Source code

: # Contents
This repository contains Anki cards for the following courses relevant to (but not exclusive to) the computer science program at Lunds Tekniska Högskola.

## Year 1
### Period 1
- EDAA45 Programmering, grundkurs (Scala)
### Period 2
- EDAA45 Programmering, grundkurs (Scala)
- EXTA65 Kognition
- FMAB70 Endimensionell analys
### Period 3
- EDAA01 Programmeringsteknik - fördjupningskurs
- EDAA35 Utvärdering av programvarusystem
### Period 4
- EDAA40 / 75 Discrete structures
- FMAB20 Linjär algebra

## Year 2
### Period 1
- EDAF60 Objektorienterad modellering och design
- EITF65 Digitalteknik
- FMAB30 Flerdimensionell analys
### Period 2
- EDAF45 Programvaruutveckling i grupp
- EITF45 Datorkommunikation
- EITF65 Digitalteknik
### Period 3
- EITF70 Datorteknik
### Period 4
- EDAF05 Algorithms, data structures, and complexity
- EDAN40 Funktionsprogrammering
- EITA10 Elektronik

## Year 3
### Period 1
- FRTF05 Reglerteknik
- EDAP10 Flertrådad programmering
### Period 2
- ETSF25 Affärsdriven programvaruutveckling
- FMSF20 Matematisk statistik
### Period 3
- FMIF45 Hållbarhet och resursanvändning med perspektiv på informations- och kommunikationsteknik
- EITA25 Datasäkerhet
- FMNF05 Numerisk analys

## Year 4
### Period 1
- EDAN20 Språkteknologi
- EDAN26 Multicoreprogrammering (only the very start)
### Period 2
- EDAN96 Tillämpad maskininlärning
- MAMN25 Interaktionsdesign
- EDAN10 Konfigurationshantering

==

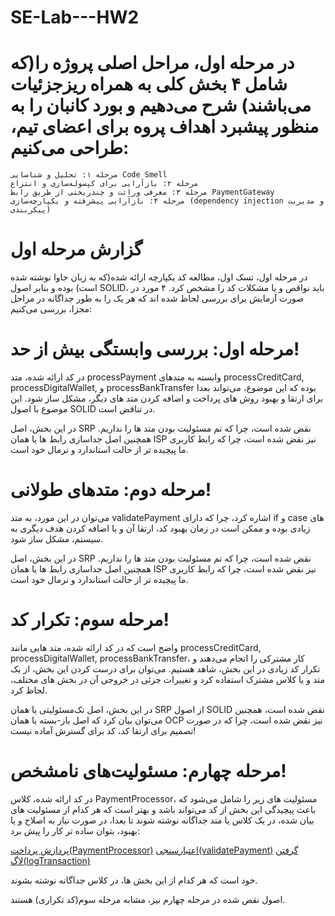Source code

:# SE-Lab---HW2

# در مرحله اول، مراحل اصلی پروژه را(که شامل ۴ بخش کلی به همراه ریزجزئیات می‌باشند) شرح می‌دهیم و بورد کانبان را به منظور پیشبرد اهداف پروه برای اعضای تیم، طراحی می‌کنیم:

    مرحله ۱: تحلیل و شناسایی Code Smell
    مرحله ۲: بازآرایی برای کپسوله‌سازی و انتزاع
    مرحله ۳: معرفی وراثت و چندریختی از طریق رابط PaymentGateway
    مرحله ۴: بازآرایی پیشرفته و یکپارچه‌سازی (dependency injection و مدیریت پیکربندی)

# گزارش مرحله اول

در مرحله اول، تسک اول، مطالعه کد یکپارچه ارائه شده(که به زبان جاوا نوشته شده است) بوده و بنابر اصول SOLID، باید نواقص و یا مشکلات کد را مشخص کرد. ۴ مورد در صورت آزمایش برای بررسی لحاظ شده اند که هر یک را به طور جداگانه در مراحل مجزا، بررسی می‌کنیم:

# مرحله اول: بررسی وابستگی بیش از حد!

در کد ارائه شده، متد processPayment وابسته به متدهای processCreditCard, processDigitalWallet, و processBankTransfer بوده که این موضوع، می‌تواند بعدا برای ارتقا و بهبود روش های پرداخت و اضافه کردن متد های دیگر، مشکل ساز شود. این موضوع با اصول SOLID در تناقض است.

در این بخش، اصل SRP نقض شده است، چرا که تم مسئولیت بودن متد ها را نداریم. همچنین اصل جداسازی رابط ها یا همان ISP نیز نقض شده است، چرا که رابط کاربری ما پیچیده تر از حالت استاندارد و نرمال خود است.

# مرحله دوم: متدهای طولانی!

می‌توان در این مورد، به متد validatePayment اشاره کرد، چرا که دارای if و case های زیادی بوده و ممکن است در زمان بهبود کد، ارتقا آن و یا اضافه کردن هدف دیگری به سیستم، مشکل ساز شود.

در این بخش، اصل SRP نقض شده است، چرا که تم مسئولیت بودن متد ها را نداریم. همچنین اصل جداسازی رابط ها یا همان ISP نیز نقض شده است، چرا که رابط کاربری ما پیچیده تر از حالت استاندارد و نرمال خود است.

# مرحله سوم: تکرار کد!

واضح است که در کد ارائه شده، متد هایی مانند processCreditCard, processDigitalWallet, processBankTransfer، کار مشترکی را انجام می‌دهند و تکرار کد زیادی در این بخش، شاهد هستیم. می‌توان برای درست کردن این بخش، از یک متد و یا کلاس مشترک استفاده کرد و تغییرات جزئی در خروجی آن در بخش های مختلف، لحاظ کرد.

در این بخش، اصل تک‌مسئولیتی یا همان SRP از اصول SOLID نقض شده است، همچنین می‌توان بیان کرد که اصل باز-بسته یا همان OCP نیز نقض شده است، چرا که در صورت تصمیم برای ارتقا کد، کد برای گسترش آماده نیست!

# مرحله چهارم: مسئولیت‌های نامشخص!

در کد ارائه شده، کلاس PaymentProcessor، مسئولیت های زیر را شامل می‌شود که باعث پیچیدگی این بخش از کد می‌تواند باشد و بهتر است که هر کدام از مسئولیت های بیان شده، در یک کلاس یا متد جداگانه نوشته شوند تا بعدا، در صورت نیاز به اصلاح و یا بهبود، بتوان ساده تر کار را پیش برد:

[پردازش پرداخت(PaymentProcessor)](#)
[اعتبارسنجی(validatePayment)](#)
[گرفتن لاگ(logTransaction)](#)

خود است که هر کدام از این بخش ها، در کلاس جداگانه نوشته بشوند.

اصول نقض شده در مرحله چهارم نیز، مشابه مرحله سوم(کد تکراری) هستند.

Task description: Copy all lines from the data above that contain the word "پرداخت".

Result of this exercise:
در کد ارائه شده، متد processPayment وابسته به متدهای processCreditCard, processDigitalWallet, و processBankTransfer بوده که این موضوع، می‌تواند بعدا برای ارتقا و بهبود روش های پرداخت و اضافه کردن متد های دیگر، مشکل ساز شود. این موضوع با اصول SOLID در تناقض است.
[پردازش پرداخت(PaymentProcessor)](#)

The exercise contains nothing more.